Como a ré não observou os requisitos essenciais para validade dos contratos de empréstimo pessoal, em específico pelo desatendimento de forma especial para colheita de declaração de vontade da autora analfabeta (art. 595 do CC/2002), a nulidade do contrato é medida imperativa, nos termos do art. 166, IV e V, do CC/2002, verbis:
    “Art. 166. É nulo o negócio jurídico quando:
    IV – não revestir a forma prescrita em lei;
    V – for preterida alguma solenidade que a lei considere essencial para a sua validade”.
Não bastasse isso, a título de reforço argumentativo, conforme salientou a Procuradoria-Geral de Justiça, “a capacidade do agente [art. 104, I, do CC] é requisito de validade inafastável de qualquer negócio jurídico, não sendo, no caso, a parte contratante capaz de celebrar o empréstimo ora sob exame. Nesse contexto, a incapacidade aventada torna possível a propositura de eventual ação para a anulação do negócio jurídico celebrado, conforme previsão do artigo 171, do Código Civil1, não se observando motivos para a modificação da sentença ora recorrida”.
De fato, a incontroversa anterior decretação de interdição da autora invalida o negócio, desmerecendo considerações as alegações de boa-fé da ré e falta de registro em cartório, o que não supre a nulidade.
Outrossim, ainda que fosse viável tomar em consideração a alegação de que o curador da autora assinou o contrato – aqui há inovação recursal -, ainda assim desmereceria acolhimento, pois não se vislumbra que o curador tenha poderes para firmar empréstimo.
Nesse norte, mutatis mutandis:
 In casu, ante a interdição total da matriarca, era vedado ao curador, sem prévia autorização, a prática dos seguintes atos: emprestar, transigir, dar quitação, alienar, hipotecar, demandar ou ser demandado, e praticar, em geral, atos que não sejam de mera administração, nos termos dos arts. 427 do Código Civil de 1916.   (TJSC, Apelação Cível n. 2012.006203-8, de Criciúma, rel. Altamiro de Oliveira, Quarta Câmara de Direito Comercial, j. 23-06-2015).
Assim, como é inválida a assinatura de pessoa analfabeta sem os requisitos das assinatura a rogo, impõe-se a declaração de nulidade do contrato firmado entre as partes.

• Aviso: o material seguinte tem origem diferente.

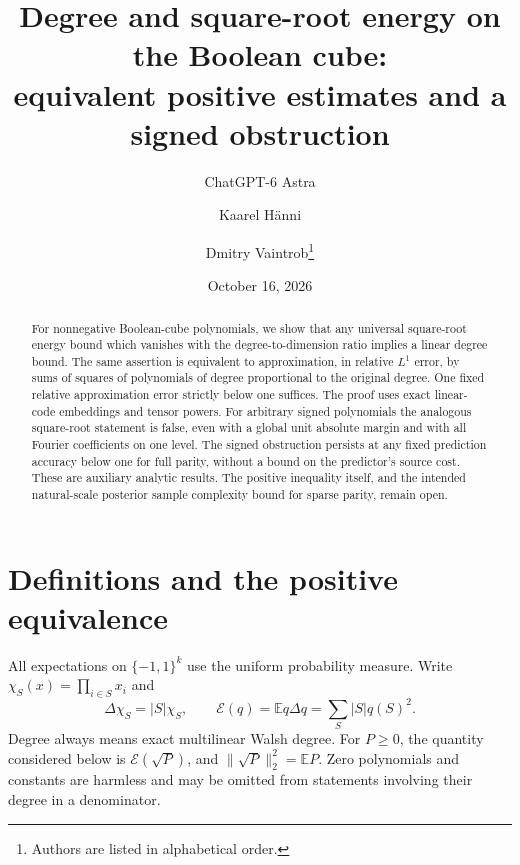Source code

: \documentclass[10pt]{article}
\title{Degree and square-root energy on the Boolean cube:\\
equivalent positive estimates and a signed obstruction}
\author{ChatGPT-6 Astra \and Kaarel H\"anni \and Dmitry Vaintrob\thanks{Authors are listed in alphabetical order.}}
\date{October 16, 2026}
\newcommand{\E}{\mathbb E}
\newcommand{\En}{\mathcal E}
\begin{document}
\maketitle
\begin{abstract}
For nonnegative Boolean-cube polynomials, we show that any universal
square-root energy bound which vanishes with the degree-to-dimension
ratio implies a linear degree bound. The same assertion is equivalent
to approximation, in relative $L^1$ error, by sums of squares of
polynomials of degree proportional to the original degree. One fixed
relative approximation error strictly below one suffices. The proof
uses exact linear-code embeddings and tensor powers. For arbitrary
signed polynomials the analogous square-root statement is false, even
with a global unit absolute margin and with all Fourier coefficients
on one level. The signed obstruction persists at any fixed prediction accuracy below
one for full parity, without a bound on the predictor's source cost.
These are auxiliary analytic results. The positive inequality itself,
and the intended natural-scale posterior sample
complexity bound for sparse parity, remain open.
\end{abstract}

\section{Definitions and the positive equivalence}
All expectations on $\{-1,1\}^k$ use the uniform probability measure.
Write $\chi_S(x)=\prod_{i\in S}x_i$ and
\[
 \Delta\chi_S=|S|\chi_S,\qquad
 \En(q)=\E q\Delta q=\sum_S |S|\widehat q(S)^2.
\]
Degree always means exact multilinear Walsh degree. For $P\ge0$,
the quantity considered below is $\En(\sqrt P)$, and
$\|\sqrt P\|_2^2=\E P$. Zero polynomials and constants are harmless
and may be omitted from statements involving their degree in a denominator.
\end{document}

Em relação à consequente reparação dos prejuízos materiais causados à autora, estes devem ser ressarcidos, como mero consectário lógico do desfazimento do pacto.
Assim, demonstrada a invalidade do contrato de empréstimo pessoal, nego provimento ao recurso da ré nesse tópico, mantendo-se a parte da sentença que julgou procedentes os pedidos de declaração de inexistência de débito e de restituição simples dos valores indevidamente descontados.
2. Dever de indenizar abalo moral (Apelação da autora)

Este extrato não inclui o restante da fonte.